Retablo del Santuario

La imagen central representa al Cristo de la Divina Misericordia.
El cuadro de la izquierda representa a la Virgen María Madre del Amor Hermoso.
El cuadro de la derecha a Sto. Tomás de Aquino, patrón de la Parroquia.
Todos fueron pintados y donados a este templo por la pintora de Cartagena Dª Antonia Huertas.

martes, 17 de marzo de 2009

SAN JOSE, MODELO PARA EL SACERDOTE


El sacerdote, testigo del amor de Dios

De San José poco nos dice el Evangelio. Pero sí lo suficiente como para comprender su específica vocación de ser el protector de Jesús, el Hijo de Dios y primer Sacerdote. Contemplamos su vida ya en los inicios de la Encarnación. El no comprende nada de lo que está ocurriendo en María, pero la respeta y espera una aclaración del Cielo. Acepta plenamente la revelación divina sobre el Misterio del Verbo Encarnado en su esposa. Con suma delicadeza protege a Ella y al Niño en el momento del parto. Y silenciosamente trabajará toda su vida para sacar adelante a la Sagrada Familia. El nos da una lección de cómo ha de ser el trabajo de un cristiano: bien hecho en la presencia de Dios.
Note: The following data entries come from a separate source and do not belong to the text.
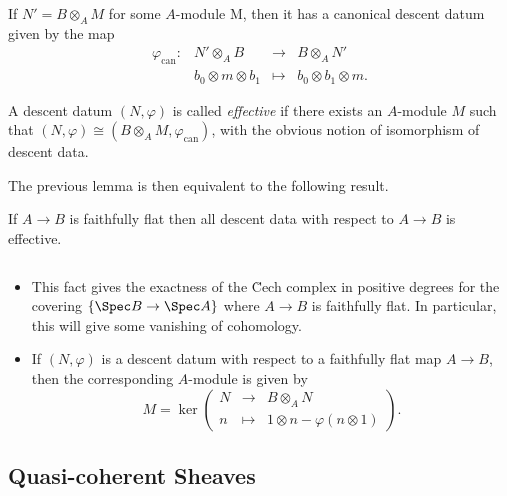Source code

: If $N' = B \otimes_A M$ for some $A$-module M, then it has a canonical descent datum given by the map
$$
\begin{array}{rrcl}
 \varphi_\text{can}: & N' \otimes_A B & \to & B \otimes_A N' \\
& b_0 \otimes m \otimes b_1 & \mapsto & b_0 \otimes b_1 \otimes m.
\end{array}
$$

\begin{defi}
A descent datum $(N,\varphi)$ is called \emph{effective} if there exists an $A$-module $M$ such that $(N,\varphi) \cong (B\otimes_A M, \varphi_\text{can})$, with the obvious notion of isomorphism of descent data.
\end{defi}

The previous lemma is then equivalent to the following result.

\begin{thm}
If $A \to B$ is faithfully flat then all descent data with respect to $A\to B$ is effective. 
\end{thm}

\begin{remark}$ $
\begin{itemize}
\item
This fact gives the exactness of the \u Cech complex in positive degrees for the covering $\{ \Spec B \to \Spec A\}$ where $A \to B$ is faithfully flat. In particular, this will give some vanishing of cohomology.
\item
If $(N,\varphi)$ is a descent datum with respect to a faithfully flat map $A\to B$, then the corresponding $A$-module is given by 
$$
M = \ker \left(
\begin{array}{rcl}
N & \longrightarrow & B\otimes_A N \\
 n & \longmapsto & 1 \otimes n - \varphi(n\otimes 1)
 \end{array}
\right).
$$ 
\end{itemize}
\end{remark}

\subsection{Quasi-coherent Sheaves}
Acompañó a María al Templo para la purificación y ofrenda del Niño al Padre Dios. Y con ella lo buscó cuando se quedó a los doce años en el Templo dialogando con los expertos en las Sagradas Escrituras. Nos enseña a buscar siempre a Jesús cuando parece que lo hemos perdido, y a sentir profunda alegría en ese encuentro tan deseado. Y desde aquel momento los Evangelio guardan silencio sobre José. Es el reflejo de la vida interior, y de la santidad en la vida ordinaria. Murió seguro en los brazos de Jesús y María. Por ello es patrono de la buena muerte.

A San José se le encomienda la promoción de las vocaciones sacerdotales. Por eso en su fiesta se celebra el día del seminario. Es una buena oportunidad para pensar en la misión del sacerdote, y en la necesidad que la Iglesia y el mundo tienen de la labor santificadora de todo sacerdote fiel a su misión.

Este año se nos propone al sacerdote como TESTIGO DEL AMOR DE DIOS.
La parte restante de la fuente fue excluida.